*Goal of the exercise*:
Although the entries contain pictures, only their words should be duplicated exactly.

Data supplied below:

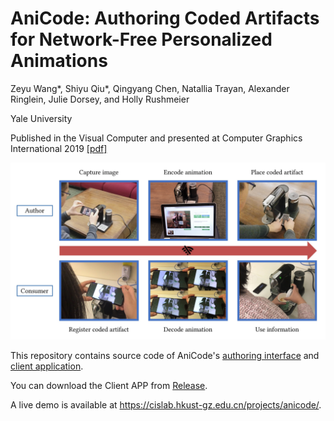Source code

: # AniCode: Authoring Coded Artifacts for Network-Free Personalized Animations

Zeyu Wang*, Shiyu Qiu*, Qingyang Chen, Natallia Trayan, Alexander Ringlein, Julie Dorsey, and Holly Rushmeier

Yale University

Published in the Visual Computer and presented at Computer Graphics International 2019 [[pdf]](https://graphics.cs.yale.edu/sites/default/files/wang2019_article_anicodeauthoringcodedartifacts.pdf)

![teaser](teaser.jpg)

This repository contains source code of AniCode's [authoring interface](./AuthoringInterface) and [client application](./AniCodeClient).

You can download the Client APP from [Release](https://github.com/CISLab-HKUST/AniCode/releases/tag/1.0.0).

A live demo is available at https://cislab.hkust-gz.edu.cn/projects/anicode/.
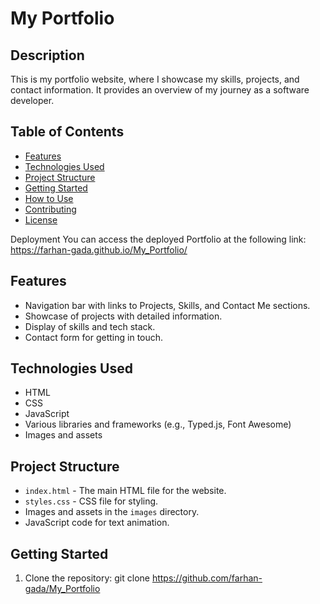 # My Portfolio

## Description
This is my portfolio website, where I showcase my skills, projects, and contact information. It provides an overview of my journey as a software developer.

## Table of Contents
- [Features](#features)
- [Technologies Used](#technologies-used)
- [Project Structure](#project-structure)
- [Getting Started](#getting-started)
- [How to Use](#how-to-use)
- [Contributing](#contributing)
- [License](#license)


Deployment
You can access the deployed Portfolio at the following link: https://farhan-gada.github.io/My_Portfolio/
## Features
- Navigation bar with links to Projects, Skills, and Contact Me sections.
- Showcase of projects with detailed information.
- Display of skills and tech stack.
- Contact form for getting in touch.

## Technologies Used
- HTML
- CSS
- JavaScript
- Various libraries and frameworks (e.g., Typed.js, Font Awesome)
- Images and assets

## Project Structure
- `index.html` - The main HTML file for the website.
- `styles.css` - CSS file for styling.
- Images and assets in the `images` directory.
- JavaScript code for text animation.

## Getting Started
1. Clone the repository:
git clone https://github.com/farhan-gada/My_Portfolio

End of Data supplied.

*Task solution*:
Source code

: # AniCode: Authoring Coded Artifacts for Network-Free Personalized Animations

Zeyu Wang*, Shiyu Qiu*, Qingyang Chen, Natallia Trayan, Alexander Ringlein, Julie Dorsey, and Holly Rushmeier

Yale University

Published in the Visual Computer and presented at Computer Graphics International 2019 [[pdf]](https://graphics.cs.yale.edu/sites/default/files/wang2019_article_anicodeauthoringcodedartifacts.pdf)

![teaser](teaser.jpg)

This repository contains source code of AniCode's [authoring interface](./AuthoringInterface) and [client application](./AniCodeClient).

You can download the Client APP from [Release](https://github.com/CISLab-HKUST/AniCode/releases/tag/1.0.0).

A live demo is available at https://cislab.hkust-gz.edu.cn/projects/anicode/.
 # My Portfolio

## Description
This is my portfolio website, where I showcase my skills, projects, and contact information. It provides an overview of my journey as a software developer.

## Table of Contents
- [Features](#features)
- [Technologies Used](#technologies-used)
- [Project Structure](#project-structure)
- [Getting Started](#getting-started)
- [How to Use](#how-to-use)
- [Contributing](#contributing)
- [License](#license)


Deployment
You can access the deployed Portfolio at the following link: https://farhan-gada.github.io/My_Portfolio/
## Features
- Navigation bar with links to Projects, Skills, and Contact Me sections.
- Showcase of projects with detailed information.
- Display of skills and tech stack.
- Contact form for getting in touch.

## Technologies Used
- HTML
- CSS
- JavaScript
- Various libraries and frameworks (e.g., Typed.js, Font Awesome)
- Images and assets

## Project Structure
- `index.html` - The main HTML file for the website.
- `styles.css` - CSS file for styling.
- Images and assets in the `images` directory.
- JavaScript code for text animation.

## Getting Started
1. Clone the repository:
git clone https://github.com/farhan-gada/My_Portfolio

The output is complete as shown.